Подобная композиция региональных властных органов была продиктована чрезвычайными обстоятельствами, но ее дальнейшая эволюция стала предметом ожесточенных дебатов и, кстати, причиной первого существенного конфликта между Президентом и Верховным Советом России. 6 сентября 1991 г. Президиум ВС РСФСР принял решение о проведении 24 ноября 1991 г. выборов глав администраций регионов. Однако идея выборности региональной исполнительной власти была отвергнута президентской администрацией, поскольку, как предполагалось сотрудничавшими с ней аналитиками “Демократической России” (11), сторонники Президента могли рассчитывать на успех не более чем в 10-12 регионах и непременно должны были проиграть в 36 регионах. Трудно сказать, насколько обоснованными были эти прогнозы, базировавшиеся на данных голосования на референдумах, выборах Президента, народных депутатов и на данных поименных голосований депутатского корпуса, однако они послужили научно-методическим обоснованием проведения в жизнь идеологии “исполнительной вертикали”. В результате драматической борьбы вокруг этого закона постановлением Съезда народных депутатов России от 1 ноября 1991 г. был установлен мораторий на выборы в краях и областях на всех уровнях до 1 декабря 1992 г., что публично было аргументировано в первую очередь соображениями сохранения управляемости в переходный период.
Возможно, в ходе первого этапа экономических реформ “исполнительная вертикаль” как временная мера и дала некоторый позитивный эффект, однако при оценке ее последствий в долгосрочной перспективе следует полагать, что она принесла больше минусов, чем плюсов. Прежде всего процессы федерализации и демократизации на региональном уровне оказались искусственно приторможены: в то время как исполнительная власть претерпела значительную реструктуризацию (переход от коллегиальных исполкомов к единоначалию), региональные ассамблеи по своим функциям и по персональному составу сохранились без изменений. Единственной мерой, способствовавшей профессионализации ассамблей, стал принятый в декабре 1991 г. закон, вводивший институт малых Советов — постоянно действующих органов краевых и областных Советов численностью до 1/5 депутатского корпуса, — который наделялся всеми полномочиями Советов, за исключением бюджетных и кадровых. По этому же закону, пленарные сессии Советов должны были проводиться не реже одного раза в год.

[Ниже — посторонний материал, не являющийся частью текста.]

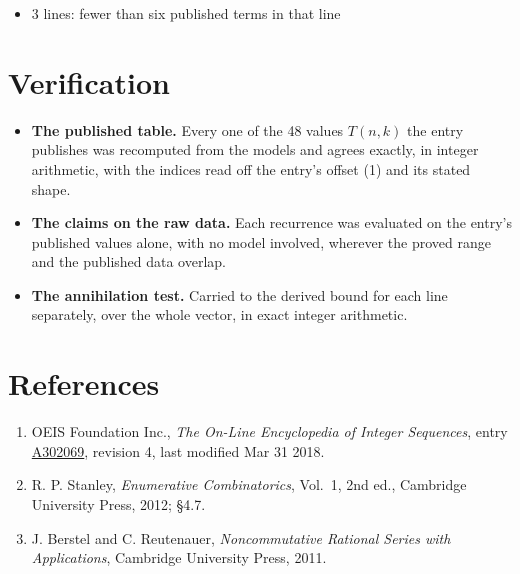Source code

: \documentclass[11pt]{article}
\theoremstyle{definition}
\begin{document}
\begin{itemize}

\item 3 lines: fewer than six published terms in that line

\end{itemize}

\section{Verification}

\begin{itemize}

\item {\bfseries The published table.} Every one of the 48 values $T(n,k)$ the entry publishes was recomputed from the models and agrees exactly, in integer arithmetic, with the indices read off the entry's offset (1) and its stated shape.

\item {\bfseries The claims on the raw data.} Each recurrence was evaluated on the entry's published values alone, with no model involved, wherever the proved range and the published data overlap.

\item {\bfseries The annihilation test.} Carried to the derived bound for each line separately, over the whole vector, in exact integer arithmetic.

\end{itemize}

\section{References}

\begin{enumerate}

\item OEIS Foundation Inc., \emph{The On-Line Encyclopedia of Integer Sequences}, entry \href{https://oeis.org/A302069}{A302069}, revision 4, last modified Mar 31 2018.

\item R. P. Stanley, \emph{Enumerative Combinatorics}, Vol.~1, 2nd ed., Cambridge University Press, 2012; \S4.7.

\item J. Berstel and C. Reutenauer, \emph{Noncommutative Rational Series with Applications}, Cambridge University Press, 2011.

\end{enumerate}
\end{document}
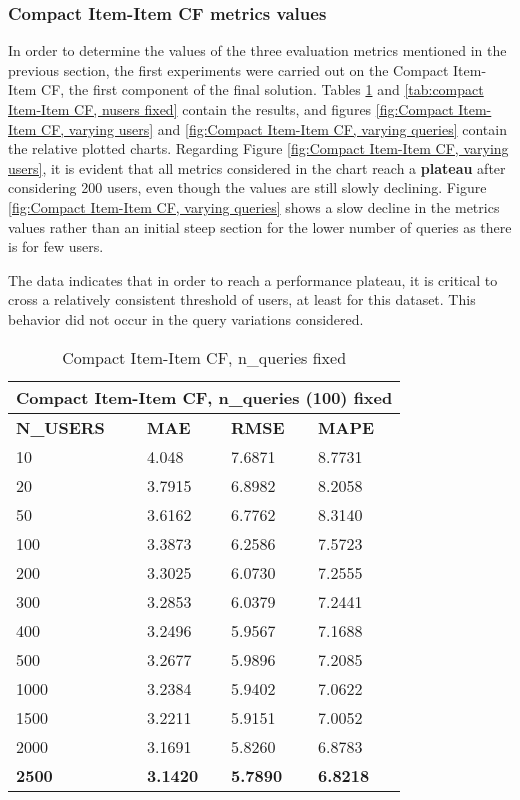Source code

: \subsubsection{Compact Item-Item CF metrics values}

In order to determine the values of the three evaluation metrics mentioned in the previous section, the first experiments were carried out on the Compact Item-Item CF, the first component of the final solution.
Tables \ref{tab:compact Item-Item CF, nqueries fixed} and \ref{tab:compact Item-Item CF, nusers fixed} contain the results, and figures \ref{fig:Compact Item-Item CF, varying users} and \ref{fig:Compact Item-Item CF, varying queries} contain the relative plotted charts.
Regarding Figure \ref{fig:Compact Item-Item CF, varying users}, it is evident that all metrics considered in the chart reach a \textbf{plateau} after considering 200 users, even though the values are still slowly declining.
Figure \ref{fig:Compact Item-Item CF, varying queries} shows a slow decline in the metrics values rather than an initial steep section for the lower number of queries as there is for few users.

The data indicates that in order to reach a performance plateau, it is critical to cross a relatively consistent threshold of users, at least for this dataset. This behavior did not occur in the query variations considered.

\begin{table}[h!]
    \centering
    \begin{tabular}{ |p{2cm}||p{1.5cm}|p{1.5cm}|p{1.5cm}|  }
         \hline
         \multicolumn{4}{|c|}{Compact Item-Item CF, n\_queries (100) fixed } \\
         \hline
         \textbf{N\_USERS}& \textbf{MAE} &\textbf{RMSE} &\textbf{MAPE}\\
         \hline
         10 & 4.048 &  7.6871 & 8.7731\\
         20 & 3.7915 & 6.8982 & 8.2058\\
         50 & 3.6162 & 6.7762 & 8.3140\\
         100 & 3.3873 & 6.2586 & 7.5723\\
         200 & 3.3025 & 6.0730 & 7.2555\\
         300 & 3.2853 & 6.0379 & 7.2441\\
         400 & 3.2496 & 5.9567 & 7.1688\\
         500 & 3.2677 & 5.9896 & 7.2085\\
         1000 & 3.2384 & 5.9402 & 7.0622\\
         1500 & 3.2211 & 5.9151 & 7.0052\\ 
         2000 & 3.1691 & 5.8260 & 6.8783\\
         \textbf{2500} & \textbf{3.1420} & \textbf{5.7890} & \textbf{6.8218}\\
         
     
         \hline
    \end{tabular}
    \caption{Compact Item-Item CF, n\_queries fixed}
    \label{tab:compact Item-Item CF, nqueries fixed}
\end{table}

Однако в целом влияние региональных ассамблей после введения “исполнительной вертикали” резко сократилось: сохранив самостоятельность, ассамблеи оказались вынужденными действовать в условиях президентской схемы разделения властей. Отодвинутые на периферию политической жизни, они не могли уже играть роль всевластного института, но, будучи избраны в иной исторический период, они не могли стать и полноценными институтами представительства, ибо чисто политические их функции как раз и оказались сведены к минимуму (12). Неудивительно, что Верховный Совет России в своей полемике с Президентом неоднократно ссылался на мнение региональных ассамблей, используя тем самым стимулы к объединению для защиты корпоративных интересов против “общего врага”. В свою очередь, Президент и Правительство России также пытались мобилизовать в свою поддержку глав регионов, назначенных Президентом.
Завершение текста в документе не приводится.